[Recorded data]
================

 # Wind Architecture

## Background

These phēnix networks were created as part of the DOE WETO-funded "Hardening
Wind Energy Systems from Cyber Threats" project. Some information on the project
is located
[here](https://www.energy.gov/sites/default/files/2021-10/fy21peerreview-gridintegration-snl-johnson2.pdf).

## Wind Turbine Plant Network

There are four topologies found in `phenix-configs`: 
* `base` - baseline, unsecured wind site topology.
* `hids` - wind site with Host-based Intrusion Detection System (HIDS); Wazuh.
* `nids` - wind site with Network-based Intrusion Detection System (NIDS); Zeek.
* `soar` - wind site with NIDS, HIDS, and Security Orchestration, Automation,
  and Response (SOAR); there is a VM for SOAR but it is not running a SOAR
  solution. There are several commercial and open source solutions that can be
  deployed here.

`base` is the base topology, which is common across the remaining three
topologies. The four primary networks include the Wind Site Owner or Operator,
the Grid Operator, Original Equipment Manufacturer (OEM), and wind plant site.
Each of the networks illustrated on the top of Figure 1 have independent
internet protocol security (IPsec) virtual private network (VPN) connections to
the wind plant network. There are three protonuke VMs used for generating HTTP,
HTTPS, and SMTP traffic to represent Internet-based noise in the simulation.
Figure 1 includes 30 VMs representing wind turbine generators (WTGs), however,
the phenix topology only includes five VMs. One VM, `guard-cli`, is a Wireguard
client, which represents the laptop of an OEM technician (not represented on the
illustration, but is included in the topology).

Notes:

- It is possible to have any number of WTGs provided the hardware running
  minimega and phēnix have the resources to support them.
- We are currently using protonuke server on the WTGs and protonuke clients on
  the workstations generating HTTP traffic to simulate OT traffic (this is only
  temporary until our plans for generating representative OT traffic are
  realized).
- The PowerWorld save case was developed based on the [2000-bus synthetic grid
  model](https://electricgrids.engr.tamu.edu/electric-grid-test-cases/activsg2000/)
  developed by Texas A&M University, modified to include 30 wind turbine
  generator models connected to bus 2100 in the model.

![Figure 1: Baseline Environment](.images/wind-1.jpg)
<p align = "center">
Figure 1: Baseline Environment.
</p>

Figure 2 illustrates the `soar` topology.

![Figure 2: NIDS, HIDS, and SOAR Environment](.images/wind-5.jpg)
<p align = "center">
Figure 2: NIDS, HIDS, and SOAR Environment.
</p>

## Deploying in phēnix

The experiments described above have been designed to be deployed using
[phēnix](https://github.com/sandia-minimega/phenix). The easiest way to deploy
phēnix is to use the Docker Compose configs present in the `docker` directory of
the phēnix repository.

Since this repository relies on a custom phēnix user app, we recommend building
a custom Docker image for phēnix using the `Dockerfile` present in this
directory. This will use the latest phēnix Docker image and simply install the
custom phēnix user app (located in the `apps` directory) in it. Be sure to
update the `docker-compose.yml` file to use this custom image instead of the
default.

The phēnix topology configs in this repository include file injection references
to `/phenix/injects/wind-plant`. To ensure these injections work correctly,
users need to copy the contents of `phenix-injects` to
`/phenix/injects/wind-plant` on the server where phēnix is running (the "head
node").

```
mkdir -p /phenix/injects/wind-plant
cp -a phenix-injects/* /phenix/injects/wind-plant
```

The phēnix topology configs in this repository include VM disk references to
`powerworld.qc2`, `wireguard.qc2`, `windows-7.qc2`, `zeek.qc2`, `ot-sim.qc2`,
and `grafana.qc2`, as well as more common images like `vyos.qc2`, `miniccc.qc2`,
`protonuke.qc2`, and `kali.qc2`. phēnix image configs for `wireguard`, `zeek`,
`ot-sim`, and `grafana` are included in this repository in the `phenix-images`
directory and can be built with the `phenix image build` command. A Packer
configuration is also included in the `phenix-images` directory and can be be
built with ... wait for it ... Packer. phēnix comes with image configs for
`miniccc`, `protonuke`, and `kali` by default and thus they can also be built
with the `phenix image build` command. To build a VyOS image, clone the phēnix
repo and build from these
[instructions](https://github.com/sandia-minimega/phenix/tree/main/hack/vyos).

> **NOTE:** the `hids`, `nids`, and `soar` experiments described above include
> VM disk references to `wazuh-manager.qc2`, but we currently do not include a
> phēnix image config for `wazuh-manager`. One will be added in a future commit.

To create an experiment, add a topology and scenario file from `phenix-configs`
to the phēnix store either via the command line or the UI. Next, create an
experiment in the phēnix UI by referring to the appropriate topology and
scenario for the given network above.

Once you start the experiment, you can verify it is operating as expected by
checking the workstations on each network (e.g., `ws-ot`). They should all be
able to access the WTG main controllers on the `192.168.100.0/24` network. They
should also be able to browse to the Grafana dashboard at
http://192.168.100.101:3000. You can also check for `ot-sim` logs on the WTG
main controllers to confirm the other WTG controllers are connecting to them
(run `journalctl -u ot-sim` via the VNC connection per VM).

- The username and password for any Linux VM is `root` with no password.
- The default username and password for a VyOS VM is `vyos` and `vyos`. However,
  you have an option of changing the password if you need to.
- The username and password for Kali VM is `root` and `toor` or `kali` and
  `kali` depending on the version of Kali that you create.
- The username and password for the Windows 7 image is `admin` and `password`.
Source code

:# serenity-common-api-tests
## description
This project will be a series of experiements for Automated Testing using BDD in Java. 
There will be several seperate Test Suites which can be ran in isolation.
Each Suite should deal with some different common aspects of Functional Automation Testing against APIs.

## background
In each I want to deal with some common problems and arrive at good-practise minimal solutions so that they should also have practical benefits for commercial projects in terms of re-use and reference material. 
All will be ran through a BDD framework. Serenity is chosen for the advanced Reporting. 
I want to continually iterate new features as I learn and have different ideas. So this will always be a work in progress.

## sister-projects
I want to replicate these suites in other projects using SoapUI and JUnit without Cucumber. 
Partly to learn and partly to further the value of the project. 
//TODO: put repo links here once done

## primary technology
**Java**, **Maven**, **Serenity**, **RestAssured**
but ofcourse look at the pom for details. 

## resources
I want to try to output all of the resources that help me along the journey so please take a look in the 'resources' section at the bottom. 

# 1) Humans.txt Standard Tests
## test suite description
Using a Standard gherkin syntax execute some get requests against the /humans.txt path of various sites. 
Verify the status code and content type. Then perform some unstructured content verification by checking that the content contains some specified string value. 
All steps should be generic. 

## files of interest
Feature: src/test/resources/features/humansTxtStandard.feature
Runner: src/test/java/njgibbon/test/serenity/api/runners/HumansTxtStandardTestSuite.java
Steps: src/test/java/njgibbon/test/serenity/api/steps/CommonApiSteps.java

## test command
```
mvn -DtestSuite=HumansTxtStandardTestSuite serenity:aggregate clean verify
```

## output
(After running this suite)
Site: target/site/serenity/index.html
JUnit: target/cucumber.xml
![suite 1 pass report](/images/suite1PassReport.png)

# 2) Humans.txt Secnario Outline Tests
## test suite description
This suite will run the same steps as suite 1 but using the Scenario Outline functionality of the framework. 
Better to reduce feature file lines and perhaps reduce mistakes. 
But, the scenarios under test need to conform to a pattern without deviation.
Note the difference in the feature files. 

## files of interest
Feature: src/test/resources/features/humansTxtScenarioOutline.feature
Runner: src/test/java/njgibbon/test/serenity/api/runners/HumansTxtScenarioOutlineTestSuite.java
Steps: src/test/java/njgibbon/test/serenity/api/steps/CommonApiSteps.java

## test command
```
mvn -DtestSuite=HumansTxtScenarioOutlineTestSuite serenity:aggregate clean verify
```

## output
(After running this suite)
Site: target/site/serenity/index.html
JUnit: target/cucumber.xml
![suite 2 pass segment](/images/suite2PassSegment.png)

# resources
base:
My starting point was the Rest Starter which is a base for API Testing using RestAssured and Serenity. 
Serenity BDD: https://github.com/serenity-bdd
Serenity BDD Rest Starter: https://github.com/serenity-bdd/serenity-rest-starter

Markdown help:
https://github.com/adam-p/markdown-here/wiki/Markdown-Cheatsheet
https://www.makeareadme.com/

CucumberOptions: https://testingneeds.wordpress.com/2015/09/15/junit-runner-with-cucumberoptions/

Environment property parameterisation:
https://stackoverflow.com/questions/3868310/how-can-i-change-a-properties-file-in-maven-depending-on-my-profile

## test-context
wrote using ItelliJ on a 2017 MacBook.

================

**TASK PROMPT**
From the entries above, write out only the lines starting at the line that holds "Note the difference in the feature files." and ending at the line that holds "Serenity BDD: https://github.com/serenity-bdd", keeping both and matching them exactly.

**RESULT BELOW**
Note the difference in the feature files. 

## files of interest
Feature: src/test/resources/features/humansTxtScenarioOutline.feature
Runner: src/test/java/njgibbon/test/serenity/api/runners/HumansTxtScenarioOutlineTestSuite.java
Steps: src/test/java/njgibbon/test/serenity/api/steps/CommonApiSteps.java

## test command
```
mvn -DtestSuite=HumansTxtScenarioOutlineTestSuite serenity:aggregate clean verify
```

## output
(After running this suite)
Site: target/site/serenity/index.html
JUnit: target/cucumber.xml
![suite 2 pass segment](/images/suite2PassSegment.png)

# resources
base:
My starting point was the Rest Starter which is a base for API Testing using RestAssured and Serenity. 
Serenity BDD: https://github.com/serenity-bdd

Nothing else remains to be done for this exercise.